Healthy foods containing complex carbohydrates: (EAT THESE)
|Water Cress||Oat bran bread||Apricots, Dried|
|Asparagus||Oat bran cereal||Plums|
|Dill Pickles||Yogurt, low fat||Soybeans|
|Broccoli||Navy beans||Garbanzo beans|
|Brussels Sprouts||Cauliflower||Kidney beans|
|Onions||Whole meal spelt bread||Split peas|
Foods containing simple carbohydrates: (DON’T EAT THESE)
Simple carbohydrates are more refined, are usually found in foods with fewer nutrients, and tend to be less satisfying and more fattening.

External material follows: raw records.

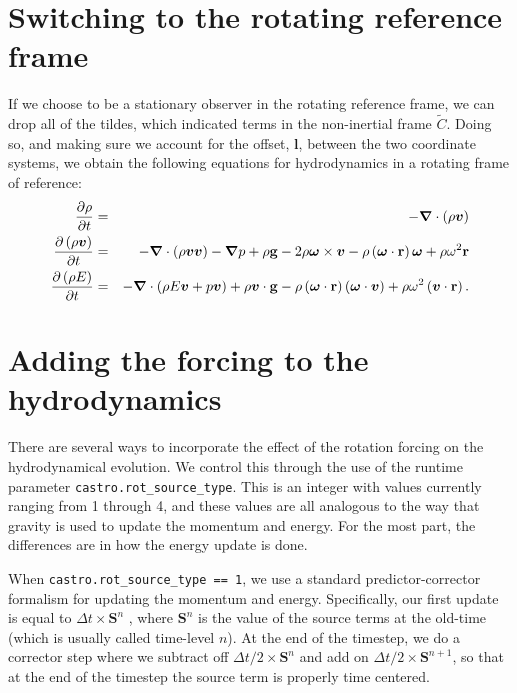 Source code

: \section{Switching to the rotating reference frame}
If we choose to be a stationary observer in the rotating reference
frame, we can drop all of the tildes, which indicated terms in the
non-inertial frame \(\widetilde{C}\).  Doing so, and making sure we
account for the offset, \(\boldsymbol{l}\), between the two coordinate systems, we obtain
the following equations for hydrodynamics in a rotating frame of
reference:
  \begin{eqnarray}
    \frac{\partial\rho}{\partial t} &=& -\boldsymbol{\nabla}\cdot\left(\rho\boldsymbol{v}\right) \label{eq:cont-rot-switch} \\
    \frac{\partial \left(\rho\boldsymbol{v}\right)}{\partial t} &=& -\boldsymbol{\nabla}\cdot\left(\rho\boldsymbol{v}\boldsymbol{v}\right) - \boldsymbol{\nabla} p + \rho{\bf g} - 2\rho\boldsymbol{\omega}\times\boldsymbol{v} - \rho\left(\boldsymbol{\omega}\cdot{\bf r}\right)\boldsymbol{\omega} + \rho\omega^2{\bf r} \label{eq:mom-rot-switch} \\
    \frac{\partial\left(\rho E\right)}{\partial t} &=& -\boldsymbol{\nabla}\cdot\left(\rho E\boldsymbol{v} + p\boldsymbol{v}\right) + \rho\boldsymbol{v}\cdot{\bf g} - \rho\left(\boldsymbol{\omega}\cdot{\bf r}\right)\left(\boldsymbol{\omega}\cdot\boldsymbol{v}\right) + \rho\omega^2\left(\boldsymbol{v}\cdot{\bf r}\right). \label{eq:etot-rot-switch}
  \end{eqnarray}

\section{Adding the forcing to the hydrodynamics}

There are several ways to incorporate the effect of the rotation forcing
on the hydrodynamical evolution. We control this through the use of the
runtime parameter {\tt castro.rot\_source\_type}. This is an integer
with values currently ranging from 1 through 4, and these values are all
analogous to the way that gravity is used to update the momentum and
energy. For the most part, the differences are in how the energy update is done.

When {\tt castro.rot\_source\_type == 1}, we use a standard predictor-corrector
formalism for updating the momentum and energy. Specifically, our first update
is equal to $\Delta t \times \mathbf{S}^n$ , where $\mathbf{S}^n$ is the value
of the source terms at the old-time (which is usually called time-level $n$).
At the end of the timestep, we do a corrector step where we subtract off
$\Delta t / 2 \times \mathbf{S}^n$ and add on $\Delta t / 2 \times \mathbf{S}^{n+1}$,
so that at the end of the timestep the source term is properly time centered.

If you are trying to eliminate simple sugars and carbohydrates from your diet, but you don’t want to refer to a list all the time, here are some suggestions:
Read the labels. If the label lists sugar, sucrose, fructose, corn syrup, white or “wheat” flour, they contain simple carbohydrates. If these ingredients are at the top of the list, they may contain mostly simple carbohydrates, and little else. They should be avoided.

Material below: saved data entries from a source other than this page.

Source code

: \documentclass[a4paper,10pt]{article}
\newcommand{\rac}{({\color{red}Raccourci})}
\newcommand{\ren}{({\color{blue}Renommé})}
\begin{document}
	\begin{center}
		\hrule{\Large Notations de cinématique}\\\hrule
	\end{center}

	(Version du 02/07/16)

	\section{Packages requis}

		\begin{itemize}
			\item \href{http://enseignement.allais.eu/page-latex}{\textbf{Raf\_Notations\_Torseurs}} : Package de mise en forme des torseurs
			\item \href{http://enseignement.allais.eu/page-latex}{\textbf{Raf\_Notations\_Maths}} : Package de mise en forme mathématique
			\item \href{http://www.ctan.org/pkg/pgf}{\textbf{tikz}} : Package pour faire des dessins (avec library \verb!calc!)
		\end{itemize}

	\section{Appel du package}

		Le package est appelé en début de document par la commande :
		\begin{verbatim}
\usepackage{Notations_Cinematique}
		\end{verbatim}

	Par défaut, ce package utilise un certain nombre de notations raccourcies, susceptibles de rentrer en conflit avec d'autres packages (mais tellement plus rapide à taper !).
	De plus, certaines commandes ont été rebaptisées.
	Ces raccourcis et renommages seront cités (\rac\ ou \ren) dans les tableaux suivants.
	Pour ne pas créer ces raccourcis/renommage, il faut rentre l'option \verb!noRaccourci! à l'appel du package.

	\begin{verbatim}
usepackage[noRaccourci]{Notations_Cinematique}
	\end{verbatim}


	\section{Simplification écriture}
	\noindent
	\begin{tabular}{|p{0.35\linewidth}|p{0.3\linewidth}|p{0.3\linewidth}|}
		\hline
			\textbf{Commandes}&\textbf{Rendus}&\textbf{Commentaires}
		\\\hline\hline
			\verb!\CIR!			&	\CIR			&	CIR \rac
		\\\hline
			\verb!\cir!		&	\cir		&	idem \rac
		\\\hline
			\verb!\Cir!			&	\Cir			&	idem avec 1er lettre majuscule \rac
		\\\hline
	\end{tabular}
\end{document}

Look for foods that have not been highly processed or refined. Choose a piece of fruit instead of fruit juice, which is very high in naturally occurring simple sugars. Choose whole grain breads instead of white bread. Choose whole grain oatmeal instead of packaged cold cereals.
The closer you get to nature, the closer you get to health.
Simple carbohydrates, like sugar and corn syrup, are created in a factory – while complex carbohydrates in vegetables and whole grains are designed by nature, and help you maintain your health.